Return all the entries exactly. No pictures.

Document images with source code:
****************

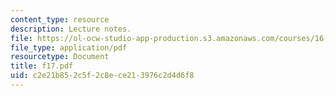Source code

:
 ```yaml
---
content_type: resource
description: Lecture notes.
file: https://ol-ocw-studio-app-production.s3.amazonaws.com/courses/16-01-unified-engineering-i-ii-iii-iv-fall-2005-spring-2006/c2e21b852c5f2c8ece213976c2d4d6f8_f17.pdf
file_type: application/pdf
resourcetype: Document
title: f17.pdf
uid: c2e21b85-2c5f-2c8e-ce21-3976c2d4d6f8
---
```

****************

■ ANSWER BOX
Source code

:
 ```yaml
---
content_type: resource
description: Lecture notes.
file: https://ol-ocw-studio-app-production.s3.amazonaws.com/courses/16-01-unified-engineering-i-ii-iii-iv-fall-2005-spring-2006/c2e21b852c5f2c8ece213976c2d4d6f8_f17.pdf
file_type: application/pdf
resourcetype: Document
title: f17.pdf
uid: c2e21b85-2c5f-2c8e-ce21-3976c2d4d6f8
---
```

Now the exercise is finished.